Herbs are considered to be the hardiest of all garden plants. They have relatively few problems with insects and disease. In fact, many of them naturally repel pests – studies show they don’t taste or smell good to them. Some herbs, like rosemary and sage, may even prefer conditions that most garden vegetables couldn’t survive in. Growing herbs often requires less fertilizer than other food crops and they are much more drought tolerant. That said, there are some scourges you need to watch out for:
Basil: Aphids and slugs often attack basil. Watch closely and treat with organic controls when necessary. Select a planting site that drains well and with good air circulation to reduce fungal diseases.
Chives: Watch for aphids on chives. If found, knock insects off plants with a heavy spray of water or apply insecticidal soap.
Cilantro: Watch for powdery mildew and apply organic fungicides if symptoms appear. Cilantro rarely has problems with pest insects.
Dill: Occasionally the tomato hornworm will attack dill. If damage is severe, apply Bacillus thuringiensis (Bt).
Marjoram: Aphids, spider mites and some plant diseases may attack marjoram. Treat with insecticidal soap or other organic insect control, if necessary. To prevent many fungal problems, provide good air circulation around plants and water on sunny mornings, to allow the leaves to dry by evening.
Mint: Aphids, cabbage loopers, flea beetles and spider mites are all common garden pests found on mint. Apply least-toxic, natural pesticides to prevent insect damage. Also, watch closely for plant diseases such as rust and anthracnose. If found, hand pick infected leaves and apply organic fungicides.
Oregano: Watch closely for aphids, leafminers and spider mites, especially on plants grown in containers. If pests are found, use least-toxic, organic pesticides, when necessary.
Parsley: The larvae (caterpillar) of the black swallowtail butterfly is particularly fond of this herb. Handpick pests if found. Also, watch closely for signs of fungal disease. If necessary, remove infected leaves and apply organic fungicides early.
Rosemary: Whitefly and spider mites will attack rosemary. Monitor frequently and apply organic pest controls if insects arrive. Damp conditions will encourage botrytis rot. Remove infected plants.
Sage: Slugs and spider mites can be a problem on sage. Watch closely and dust with diatomaceous earth, if necessary. Common plant diseases found on sage include powdery mildew, rhizoctonia, and verticillium wilt. Select a planting location with good drainage and air circulation to prevent many fungal problems from occurring.
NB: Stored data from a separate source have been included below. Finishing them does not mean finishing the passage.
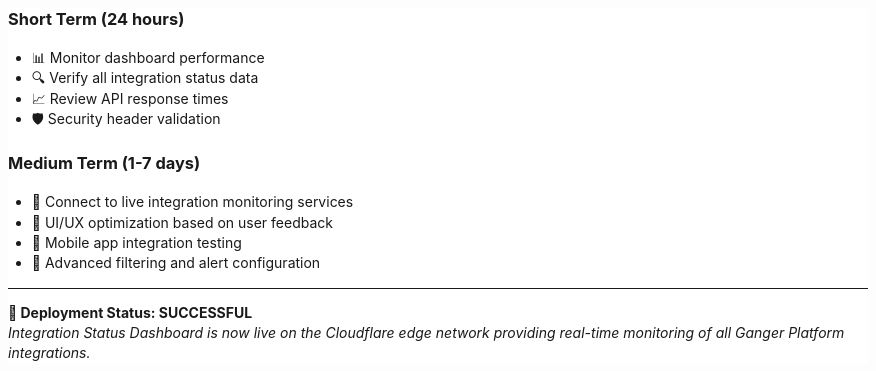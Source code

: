 ### Short Term (24 hours)
- 📊 Monitor dashboard performance
- 🔍 Verify all integration status data
- 📈 Review API response times
- 🛡️ Security header validation

### Medium Term (1-7 days)
- 🔗 Connect to live integration monitoring services
- 🎨 UI/UX optimization based on user feedback
- 📱 Mobile app integration testing
- 🔧 Advanced filtering and alert configuration

---

**🎉 Deployment Status: SUCCESSFUL**  
*Integration Status Dashboard is now live on the Cloudflare edge network providing real-time monitoring of all Ganger Platform integrations.*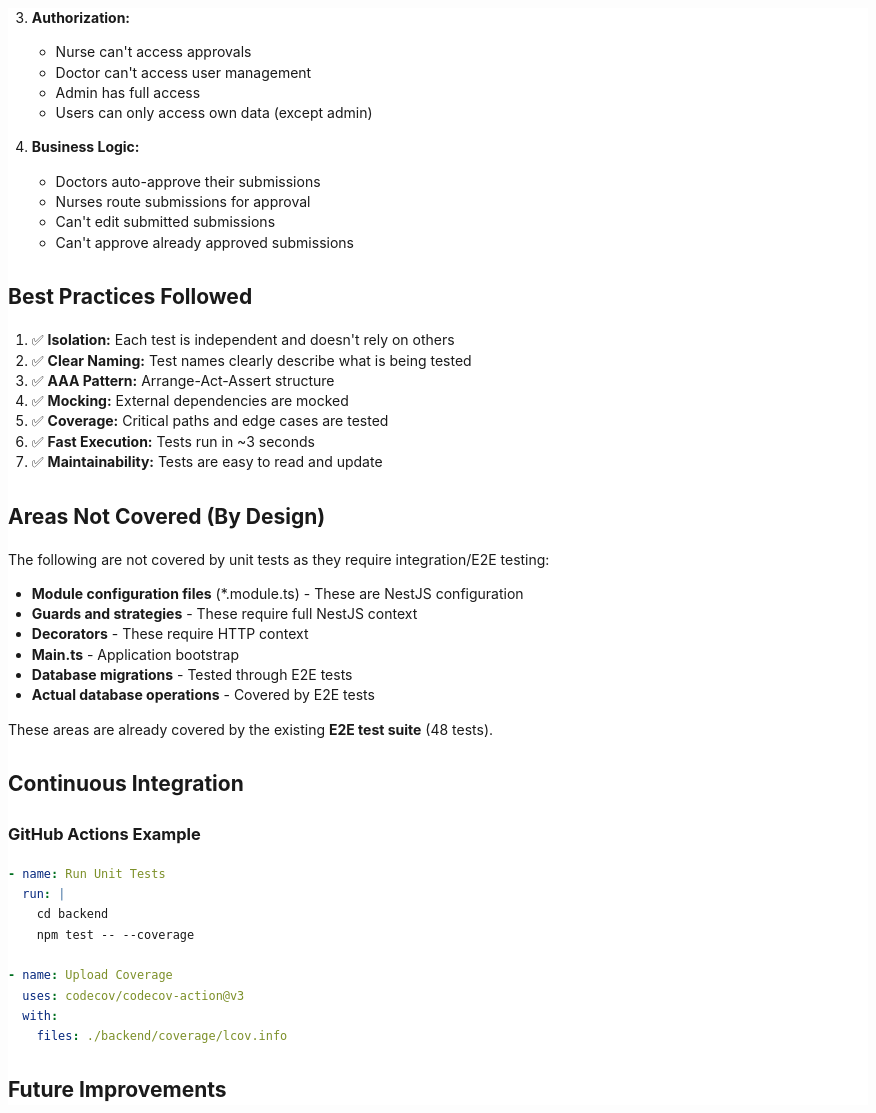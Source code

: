 3. **Authorization:**
   - Nurse can't access approvals
   - Doctor can't access user management
   - Admin has full access
   - Users can only access own data (except admin)

4. **Business Logic:**
   - Doctors auto-approve their submissions
   - Nurses route submissions for approval
   - Can't edit submitted submissions
   - Can't approve already approved submissions

## Best Practices Followed

1. ✅ **Isolation:** Each test is independent and doesn't rely on others
2. ✅ **Clear Naming:** Test names clearly describe what is being tested
3. ✅ **AAA Pattern:** Arrange-Act-Assert structure
4. ✅ **Mocking:** External dependencies are mocked
5. ✅ **Coverage:** Critical paths and edge cases are tested
6. ✅ **Fast Execution:** Tests run in ~3 seconds
7. ✅ **Maintainability:** Tests are easy to read and update

## Areas Not Covered (By Design)

The following are not covered by unit tests as they require integration/E2E testing:

- **Module configuration files** (*.module.ts) - These are NestJS configuration
- **Guards and strategies** - These require full NestJS context
- **Decorators** - These require HTTP context
- **Main.ts** - Application bootstrap
- **Database migrations** - Tested through E2E tests
- **Actual database operations** - Covered by E2E tests

These areas are already covered by the existing **E2E test suite** (48 tests).

## Continuous Integration

### GitHub Actions Example
```yaml
- name: Run Unit Tests
  run: |
    cd backend
    npm test -- --coverage
    
- name: Upload Coverage
  uses: codecov/codecov-action@v3
  with:
    files: ./backend/coverage/lcov.info
```

## Future Improvements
Tarragon: Plant diseases, such as powdery mildew, downy mildew and rhizoctonia (root rot) may attack tarragon. To help prevent these problems, plant in areas that provide good air circulation and water on sunny mornings, to allow the leaves to dry by evening.
Thyme: Common garden pests attacking thyme include spider mites and aphids. Look for these insects on new plant growth and on the undersides of leaves. If found, knock pests off plants with a heavy blast of water or use insecticidal soap. Thyme is also susceptible to botrytis rot and rhizoctonia (root rot). Select planting locations with good drainage and plenty of air circulation to help prevent these problems.
Winterizing the Garden
Depending on your climate and what herbs you are growing, winter time can be killing season for your plants. Many herbs have shallow root systems that are easily damaged by spring thaw or the freezing of soil in the late fall (see Winterizing the Herb Garden).
To ensure winter survival, start out with healthy plants that will better weather winter. That means growing your plants in the proper soil and with the right amount of light.
Avoid fertilizing and pruning late in the growing season. Leaves and other plant growth tends to help insulate plants during the cold winter months. It’s just like growing a beard in winter and then shaving it off during the hot summer months.
In addition to natural ground cover, consider mulching to protect and keep your herbs warm when temperatures plummet (see Making the Most of Mulch). Spread a loose mulch such as evergreen boughs, straw or oak leaves about four-inches deep. Avoid material that will pack down and get mushy during the winter months. Too much moisture will cause your plants to rot.
Also, choose the right time to mulch. Don’t do it until the ground is frozen and only remove the mulch after you’ve seen signs of new growth in the early spring. If, despite your best efforts, your mulch gets compressed due to heavy snows, remember to fluff it up in early spring before growth begins.
Remove less than hardy plants, such as rosemary and Greek oregano, which probably won’t survive the winter chill. Instead, dig them up, place in pots and let them winter inside. They’ll be happier and so will you when they survive to give you another season of fresh herbs come summer.